Unfortunately, that study cited is pretty much total garbage. Did you read the study? They tested six people. Six.
Fair enough point: six people doesn't impress me either. I will now refer to the so-called 'China Health Study'. In contrast to Bernardo's sample this was, I'm fairly sure, the largest health survey/study ever undertaken involving hundreds of thousands of people and mind boggling time and expense.
"The China Health Study". The whole thing was started in the early 1970's when the Chinese premier, Chou EnLai, was dying of cancer. He initiated a vast study correlating disease rates in China with different geographical areas, culminating in the publishing of a disease atlas of China. Later, the authors of The Study collected dietary and blood data from 65 mostly rural counties in China and correlated them with the data in the disease atlas. Then they printed the data in book form so that you can, for instance, look up myocardial infarction ( heart attack) rates, and see what foods are eaten in areas of China where people are prone to heart attacks. It is a truly epic study...'
Quoting from Jaminet's 'Perfect Health Diet' book:
Perhaps the most remarkable correlations in the China Study are those involving grains. Different areas of China eat different staple grains, so the China Study correlations give a good measure of the impact of different grains on health. The correlations were: Wheat had a +67% correlation with heart disease mortality; Rice had a -58% correlation with heart disease mortality; Other grains had a +39% correlation with heart disease mortality. Wheat was by far the most toxic food found in the China Study.
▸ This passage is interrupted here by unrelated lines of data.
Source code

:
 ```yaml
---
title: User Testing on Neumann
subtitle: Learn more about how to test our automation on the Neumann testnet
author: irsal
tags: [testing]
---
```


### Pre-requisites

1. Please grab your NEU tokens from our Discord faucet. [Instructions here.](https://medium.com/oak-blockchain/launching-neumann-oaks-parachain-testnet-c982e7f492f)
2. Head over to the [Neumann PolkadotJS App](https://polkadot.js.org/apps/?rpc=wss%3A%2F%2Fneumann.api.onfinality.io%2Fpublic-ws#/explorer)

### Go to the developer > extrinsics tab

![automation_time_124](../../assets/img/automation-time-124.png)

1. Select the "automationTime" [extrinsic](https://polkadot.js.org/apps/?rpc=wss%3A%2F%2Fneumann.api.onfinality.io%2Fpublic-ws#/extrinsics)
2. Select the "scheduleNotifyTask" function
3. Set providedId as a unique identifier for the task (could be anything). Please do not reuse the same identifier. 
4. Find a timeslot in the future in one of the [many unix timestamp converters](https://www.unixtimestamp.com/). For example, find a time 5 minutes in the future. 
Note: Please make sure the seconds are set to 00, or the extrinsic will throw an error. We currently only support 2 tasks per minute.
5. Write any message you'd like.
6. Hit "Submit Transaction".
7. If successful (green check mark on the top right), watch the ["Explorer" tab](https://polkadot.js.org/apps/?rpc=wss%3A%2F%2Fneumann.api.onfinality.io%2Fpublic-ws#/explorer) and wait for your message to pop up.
This is of course based on raw data. I understand 'correlation does not equal an association' but the figures look damning for wheat consumption. Until the experts figure out what is going on here it seems prudent to be wary of the extremely strong correlations with heart disease. The blogger Denise Minger attempts an analysis of the data and what might explain the raw data sets. http://rawfoodsos.com/2010/09/02/the-china-study-wheat-and-heart-disease-oh-my/
Of course those diseases could have nothing to do with the fact that people predisposed to them have a greater chance of survival and procreation in first world countries, right?
Nor could they have anything to do with better detection technologies? No? It has to be diet?
Have you considered that it isn't solely diet but activity level that could be the main culprit?
Look, I'm not saying that diet isn't a problem but it really isn't as bad as you make it sound. The claim most make is that "western diet" started hurting us around the 50s-60s era, once supermarkets and all that started to gain prominence. Fact is... diet was worse earlier on. As an example, my grandfather was a child during the great depression and his family was hit pretty hard. They had ten children in the family and food was so scarce for them that he usually got bread with oleo on it for a typical dinner. Not the healthiest diet, and I would definitely argue that healthy food choices are much more widespread now than they were then. And it definitely is not the majority of Americans eating what you consider the Western Diet, because if that were true then healthy food choices would not be so readily available. See, this is how the market works. If something is not in demand, production goes down.